_Exercise prompt_.
Only one stretch of the data below is wanted: the lines starting at the one with "- Users: Dan Katō" and ending at the one with "- An ikiryō", both included, given again exactly.

_Supplied data_.
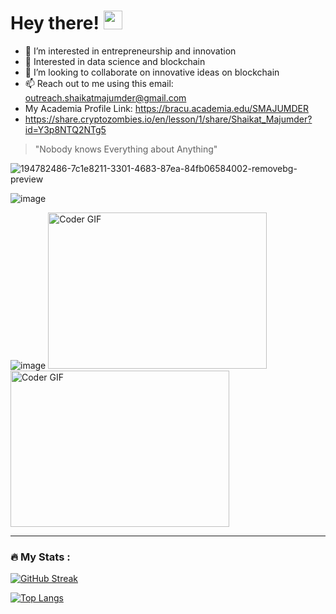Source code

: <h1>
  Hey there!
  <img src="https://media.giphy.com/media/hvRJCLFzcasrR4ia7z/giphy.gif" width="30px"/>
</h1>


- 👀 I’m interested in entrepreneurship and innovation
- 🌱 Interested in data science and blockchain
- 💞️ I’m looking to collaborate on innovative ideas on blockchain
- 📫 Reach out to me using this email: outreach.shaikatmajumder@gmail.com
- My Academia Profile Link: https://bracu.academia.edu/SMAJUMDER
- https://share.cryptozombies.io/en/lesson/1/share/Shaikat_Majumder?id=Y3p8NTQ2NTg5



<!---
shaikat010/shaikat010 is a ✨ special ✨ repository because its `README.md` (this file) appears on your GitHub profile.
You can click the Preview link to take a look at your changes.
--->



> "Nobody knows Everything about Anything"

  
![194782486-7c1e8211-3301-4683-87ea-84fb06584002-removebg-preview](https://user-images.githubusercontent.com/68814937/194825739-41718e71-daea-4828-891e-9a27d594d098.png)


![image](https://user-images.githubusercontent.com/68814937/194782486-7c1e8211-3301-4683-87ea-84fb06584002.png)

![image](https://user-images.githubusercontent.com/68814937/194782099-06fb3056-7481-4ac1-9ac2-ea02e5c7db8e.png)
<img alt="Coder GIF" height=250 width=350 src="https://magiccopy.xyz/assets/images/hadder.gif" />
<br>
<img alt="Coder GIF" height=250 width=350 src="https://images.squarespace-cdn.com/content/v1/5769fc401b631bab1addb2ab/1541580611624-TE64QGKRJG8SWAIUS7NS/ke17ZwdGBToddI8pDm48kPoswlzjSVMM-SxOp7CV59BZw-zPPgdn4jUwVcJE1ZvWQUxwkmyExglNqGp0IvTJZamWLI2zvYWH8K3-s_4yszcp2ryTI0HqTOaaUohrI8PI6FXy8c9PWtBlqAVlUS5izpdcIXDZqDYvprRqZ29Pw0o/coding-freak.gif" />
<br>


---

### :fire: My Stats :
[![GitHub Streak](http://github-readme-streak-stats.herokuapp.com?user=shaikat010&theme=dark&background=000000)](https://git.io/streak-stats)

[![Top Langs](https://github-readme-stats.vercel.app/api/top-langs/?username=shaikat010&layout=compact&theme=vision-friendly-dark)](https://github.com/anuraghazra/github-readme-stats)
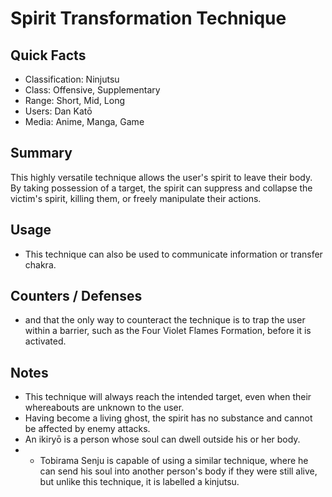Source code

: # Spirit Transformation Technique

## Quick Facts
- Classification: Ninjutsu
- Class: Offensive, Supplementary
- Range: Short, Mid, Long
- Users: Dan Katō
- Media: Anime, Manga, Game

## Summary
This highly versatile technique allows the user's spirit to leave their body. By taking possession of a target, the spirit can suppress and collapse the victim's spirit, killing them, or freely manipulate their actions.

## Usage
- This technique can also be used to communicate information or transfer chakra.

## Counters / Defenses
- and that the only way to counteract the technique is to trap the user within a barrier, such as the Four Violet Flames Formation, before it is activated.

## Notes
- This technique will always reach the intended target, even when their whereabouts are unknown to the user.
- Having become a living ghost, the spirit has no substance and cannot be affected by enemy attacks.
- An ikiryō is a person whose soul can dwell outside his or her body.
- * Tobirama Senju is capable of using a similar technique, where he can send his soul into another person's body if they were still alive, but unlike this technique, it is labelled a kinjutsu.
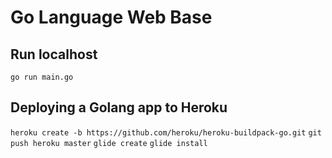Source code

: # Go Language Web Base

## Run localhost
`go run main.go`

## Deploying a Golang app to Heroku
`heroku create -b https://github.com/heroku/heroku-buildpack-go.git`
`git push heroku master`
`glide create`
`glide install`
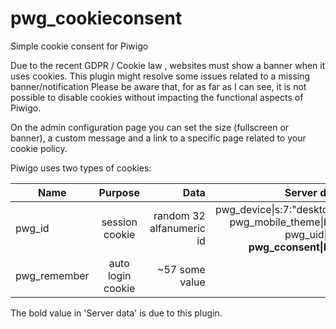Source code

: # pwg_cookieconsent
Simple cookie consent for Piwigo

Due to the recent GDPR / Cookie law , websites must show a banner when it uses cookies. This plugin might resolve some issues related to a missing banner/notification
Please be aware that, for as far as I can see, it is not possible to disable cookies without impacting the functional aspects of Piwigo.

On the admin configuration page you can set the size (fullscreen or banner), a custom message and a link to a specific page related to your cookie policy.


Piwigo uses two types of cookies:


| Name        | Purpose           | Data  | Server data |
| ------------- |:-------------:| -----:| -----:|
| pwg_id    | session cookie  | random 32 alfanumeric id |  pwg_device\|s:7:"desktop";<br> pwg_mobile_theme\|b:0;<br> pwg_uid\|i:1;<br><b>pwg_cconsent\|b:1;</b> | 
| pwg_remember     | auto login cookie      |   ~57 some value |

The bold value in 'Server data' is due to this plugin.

_Output_.
- Users: Dan Katō
- Media: Anime, Manga, Game

## Summary
This highly versatile technique allows the user's spirit to leave their body. By taking possession of a target, the spirit can suppress and collapse the victim's spirit, killing them, or freely manipulate their actions.

## Usage
- This technique can also be used to communicate information or transfer chakra.

## Counters / Defenses
- and that the only way to counteract the technique is to trap the user within a barrier, such as the Four Violet Flames Formation, before it is activated.

## Notes
- This technique will always reach the intended target, even when their whereabouts are unknown to the user.
- Having become a living ghost, the spirit has no substance and cannot be affected by enemy attacks.
- An ikiryō is a person whose soul can dwell outside his or her body.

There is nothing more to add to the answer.